* DATA FOR REVIEW *
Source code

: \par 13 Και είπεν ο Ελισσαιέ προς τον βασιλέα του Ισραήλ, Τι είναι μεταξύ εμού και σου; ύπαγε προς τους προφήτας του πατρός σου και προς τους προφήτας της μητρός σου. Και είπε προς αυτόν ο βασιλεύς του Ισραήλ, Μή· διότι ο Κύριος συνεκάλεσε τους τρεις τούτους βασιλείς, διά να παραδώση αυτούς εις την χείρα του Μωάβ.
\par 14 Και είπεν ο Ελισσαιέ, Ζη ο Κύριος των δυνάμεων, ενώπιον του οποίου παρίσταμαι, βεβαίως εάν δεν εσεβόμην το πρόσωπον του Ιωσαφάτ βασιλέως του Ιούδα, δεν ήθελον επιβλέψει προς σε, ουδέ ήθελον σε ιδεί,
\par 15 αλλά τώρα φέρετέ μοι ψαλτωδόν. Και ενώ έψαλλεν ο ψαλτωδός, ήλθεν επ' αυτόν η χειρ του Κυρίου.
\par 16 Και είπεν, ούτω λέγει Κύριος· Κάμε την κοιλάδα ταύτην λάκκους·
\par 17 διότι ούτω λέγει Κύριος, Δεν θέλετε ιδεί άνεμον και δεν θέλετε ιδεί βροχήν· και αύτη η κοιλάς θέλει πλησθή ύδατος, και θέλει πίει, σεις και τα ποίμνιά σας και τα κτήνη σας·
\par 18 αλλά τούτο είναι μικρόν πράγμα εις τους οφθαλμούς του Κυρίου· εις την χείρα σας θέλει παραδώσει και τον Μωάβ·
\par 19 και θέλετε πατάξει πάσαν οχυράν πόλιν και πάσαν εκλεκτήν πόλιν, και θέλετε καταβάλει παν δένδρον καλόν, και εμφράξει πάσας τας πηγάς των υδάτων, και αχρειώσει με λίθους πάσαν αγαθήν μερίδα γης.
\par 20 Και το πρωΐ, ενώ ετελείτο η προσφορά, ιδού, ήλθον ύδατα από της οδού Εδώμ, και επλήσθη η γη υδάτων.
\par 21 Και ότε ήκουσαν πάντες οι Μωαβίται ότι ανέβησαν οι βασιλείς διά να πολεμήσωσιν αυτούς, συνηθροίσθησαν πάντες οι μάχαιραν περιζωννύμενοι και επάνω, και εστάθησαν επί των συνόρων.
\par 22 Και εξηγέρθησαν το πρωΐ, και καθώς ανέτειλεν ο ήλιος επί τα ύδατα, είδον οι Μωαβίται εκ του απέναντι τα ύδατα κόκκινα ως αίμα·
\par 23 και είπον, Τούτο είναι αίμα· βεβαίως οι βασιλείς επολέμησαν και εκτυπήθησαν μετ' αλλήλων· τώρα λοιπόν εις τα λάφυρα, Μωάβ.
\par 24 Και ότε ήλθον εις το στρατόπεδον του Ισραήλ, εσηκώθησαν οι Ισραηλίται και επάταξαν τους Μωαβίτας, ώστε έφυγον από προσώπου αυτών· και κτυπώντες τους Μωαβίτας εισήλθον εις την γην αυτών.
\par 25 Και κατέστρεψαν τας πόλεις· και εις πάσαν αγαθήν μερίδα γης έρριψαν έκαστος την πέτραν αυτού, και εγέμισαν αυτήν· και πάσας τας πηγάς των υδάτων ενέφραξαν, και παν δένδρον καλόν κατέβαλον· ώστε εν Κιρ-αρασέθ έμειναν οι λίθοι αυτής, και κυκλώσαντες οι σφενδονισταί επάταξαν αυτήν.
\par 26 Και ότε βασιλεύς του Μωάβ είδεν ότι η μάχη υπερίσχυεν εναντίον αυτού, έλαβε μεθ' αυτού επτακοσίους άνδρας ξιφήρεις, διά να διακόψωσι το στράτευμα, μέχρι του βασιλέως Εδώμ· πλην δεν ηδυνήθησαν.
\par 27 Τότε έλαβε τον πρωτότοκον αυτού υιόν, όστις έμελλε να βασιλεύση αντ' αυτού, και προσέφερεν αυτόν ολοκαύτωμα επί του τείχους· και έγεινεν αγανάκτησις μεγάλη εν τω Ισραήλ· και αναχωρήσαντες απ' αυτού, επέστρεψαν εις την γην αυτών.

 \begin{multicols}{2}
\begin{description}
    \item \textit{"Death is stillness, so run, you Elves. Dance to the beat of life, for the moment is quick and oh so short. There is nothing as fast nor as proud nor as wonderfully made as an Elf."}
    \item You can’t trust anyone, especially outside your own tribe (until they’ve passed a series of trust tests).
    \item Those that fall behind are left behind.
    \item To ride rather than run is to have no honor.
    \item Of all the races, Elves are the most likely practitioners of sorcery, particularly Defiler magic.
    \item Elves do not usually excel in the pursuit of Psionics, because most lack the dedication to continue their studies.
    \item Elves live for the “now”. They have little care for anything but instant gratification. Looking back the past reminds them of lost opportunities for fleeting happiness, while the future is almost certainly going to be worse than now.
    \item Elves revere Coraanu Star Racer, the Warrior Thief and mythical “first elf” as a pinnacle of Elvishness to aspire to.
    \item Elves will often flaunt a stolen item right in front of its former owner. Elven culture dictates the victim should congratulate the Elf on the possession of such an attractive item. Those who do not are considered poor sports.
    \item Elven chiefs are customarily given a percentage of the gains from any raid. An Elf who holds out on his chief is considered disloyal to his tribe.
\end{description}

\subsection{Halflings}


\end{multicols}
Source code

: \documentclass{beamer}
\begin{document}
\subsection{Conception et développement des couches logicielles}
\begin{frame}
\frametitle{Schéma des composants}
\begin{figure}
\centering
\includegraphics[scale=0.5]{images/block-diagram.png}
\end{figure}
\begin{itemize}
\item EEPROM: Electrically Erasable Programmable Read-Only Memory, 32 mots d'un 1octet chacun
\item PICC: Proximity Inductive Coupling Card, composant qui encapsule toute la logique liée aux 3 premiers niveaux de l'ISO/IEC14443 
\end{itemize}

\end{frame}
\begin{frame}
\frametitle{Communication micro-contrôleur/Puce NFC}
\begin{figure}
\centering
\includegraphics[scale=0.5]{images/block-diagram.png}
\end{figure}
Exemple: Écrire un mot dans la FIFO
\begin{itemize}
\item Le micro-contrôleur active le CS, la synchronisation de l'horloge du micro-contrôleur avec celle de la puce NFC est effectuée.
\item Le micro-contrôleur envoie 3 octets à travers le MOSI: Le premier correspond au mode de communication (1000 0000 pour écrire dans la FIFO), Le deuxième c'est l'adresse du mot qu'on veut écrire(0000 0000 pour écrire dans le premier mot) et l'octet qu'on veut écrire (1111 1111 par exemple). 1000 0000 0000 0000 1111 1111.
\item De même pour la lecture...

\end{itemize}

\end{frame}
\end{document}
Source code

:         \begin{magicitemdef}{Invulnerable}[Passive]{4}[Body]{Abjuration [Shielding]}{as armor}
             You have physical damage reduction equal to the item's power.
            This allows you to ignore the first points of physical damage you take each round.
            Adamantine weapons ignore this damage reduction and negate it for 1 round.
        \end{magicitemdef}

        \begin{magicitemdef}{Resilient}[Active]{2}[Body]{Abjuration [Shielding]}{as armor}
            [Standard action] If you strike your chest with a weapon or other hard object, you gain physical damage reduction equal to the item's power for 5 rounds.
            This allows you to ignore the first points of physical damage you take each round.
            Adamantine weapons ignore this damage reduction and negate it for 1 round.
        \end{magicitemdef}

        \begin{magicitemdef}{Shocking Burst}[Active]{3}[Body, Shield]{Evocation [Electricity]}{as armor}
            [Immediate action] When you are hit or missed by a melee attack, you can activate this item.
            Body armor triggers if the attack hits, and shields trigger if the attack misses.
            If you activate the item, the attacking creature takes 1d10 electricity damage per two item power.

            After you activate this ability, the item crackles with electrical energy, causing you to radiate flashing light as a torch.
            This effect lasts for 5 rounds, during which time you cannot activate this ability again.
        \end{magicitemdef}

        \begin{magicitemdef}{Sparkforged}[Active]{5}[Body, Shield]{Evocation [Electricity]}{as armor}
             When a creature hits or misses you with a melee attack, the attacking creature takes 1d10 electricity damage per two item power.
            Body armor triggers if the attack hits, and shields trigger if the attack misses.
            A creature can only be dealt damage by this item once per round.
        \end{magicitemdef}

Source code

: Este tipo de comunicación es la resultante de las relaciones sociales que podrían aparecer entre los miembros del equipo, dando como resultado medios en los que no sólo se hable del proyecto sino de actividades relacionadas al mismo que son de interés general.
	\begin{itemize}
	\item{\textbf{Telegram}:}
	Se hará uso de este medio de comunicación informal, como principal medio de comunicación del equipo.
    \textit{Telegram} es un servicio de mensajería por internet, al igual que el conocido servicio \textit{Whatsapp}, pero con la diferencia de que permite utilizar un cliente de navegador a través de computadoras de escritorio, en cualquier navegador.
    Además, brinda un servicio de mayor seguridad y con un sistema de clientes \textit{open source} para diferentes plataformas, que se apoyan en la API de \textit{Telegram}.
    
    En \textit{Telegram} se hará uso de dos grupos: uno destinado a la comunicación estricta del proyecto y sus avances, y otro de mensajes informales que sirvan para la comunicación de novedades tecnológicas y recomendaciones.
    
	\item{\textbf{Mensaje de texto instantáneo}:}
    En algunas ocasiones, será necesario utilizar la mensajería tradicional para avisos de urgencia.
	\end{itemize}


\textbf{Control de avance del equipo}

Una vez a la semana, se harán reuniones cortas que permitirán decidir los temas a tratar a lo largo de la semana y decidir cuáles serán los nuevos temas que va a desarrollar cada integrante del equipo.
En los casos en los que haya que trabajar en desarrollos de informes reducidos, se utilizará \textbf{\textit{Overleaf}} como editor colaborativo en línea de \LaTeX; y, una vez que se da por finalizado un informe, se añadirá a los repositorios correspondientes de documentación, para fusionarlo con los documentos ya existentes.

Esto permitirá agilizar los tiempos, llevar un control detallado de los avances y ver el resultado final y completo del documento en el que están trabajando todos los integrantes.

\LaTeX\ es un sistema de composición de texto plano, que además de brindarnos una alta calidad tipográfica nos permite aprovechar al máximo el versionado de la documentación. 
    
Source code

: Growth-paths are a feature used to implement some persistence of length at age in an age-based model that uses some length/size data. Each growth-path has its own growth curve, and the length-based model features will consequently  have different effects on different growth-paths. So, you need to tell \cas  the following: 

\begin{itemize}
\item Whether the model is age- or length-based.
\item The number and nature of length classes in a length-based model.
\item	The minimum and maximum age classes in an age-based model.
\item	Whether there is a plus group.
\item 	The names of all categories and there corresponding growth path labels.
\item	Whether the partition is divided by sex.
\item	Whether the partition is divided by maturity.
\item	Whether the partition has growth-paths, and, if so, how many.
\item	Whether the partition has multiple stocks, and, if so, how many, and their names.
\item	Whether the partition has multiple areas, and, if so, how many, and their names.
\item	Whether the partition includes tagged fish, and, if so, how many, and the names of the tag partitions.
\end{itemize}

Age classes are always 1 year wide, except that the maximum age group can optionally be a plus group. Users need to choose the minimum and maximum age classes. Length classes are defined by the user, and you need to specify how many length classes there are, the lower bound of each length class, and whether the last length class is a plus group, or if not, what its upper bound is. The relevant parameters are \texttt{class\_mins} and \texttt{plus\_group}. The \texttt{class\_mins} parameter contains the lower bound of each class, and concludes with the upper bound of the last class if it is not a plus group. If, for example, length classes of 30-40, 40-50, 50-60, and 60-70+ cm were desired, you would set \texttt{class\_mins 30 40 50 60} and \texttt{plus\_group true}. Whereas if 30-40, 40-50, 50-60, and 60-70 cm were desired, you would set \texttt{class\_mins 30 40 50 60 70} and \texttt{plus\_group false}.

* INSTRUCTIONS FOR THE TASK *
Go through the records above and return every line that holds the string "Εδώμ".

* TASK RESPONSE *
\par 20 Και το πρωΐ, ενώ ετελείτο η προσφορά, ιδού, ήλθον ύδατα από της οδού Εδώμ, και επλήσθη η γη υδάτων.
\par 26 Και ότε βασιλεύς του Μωάβ είδεν ότι η μάχη υπερίσχυεν εναντίον αυτού, έλαβε μεθ' αυτού επτακοσίους άνδρας ξιφήρεις, διά να διακόψωσι το στράτευμα, μέχρι του βασιλέως Εδώμ· πλην δεν ηδυνήθησαν.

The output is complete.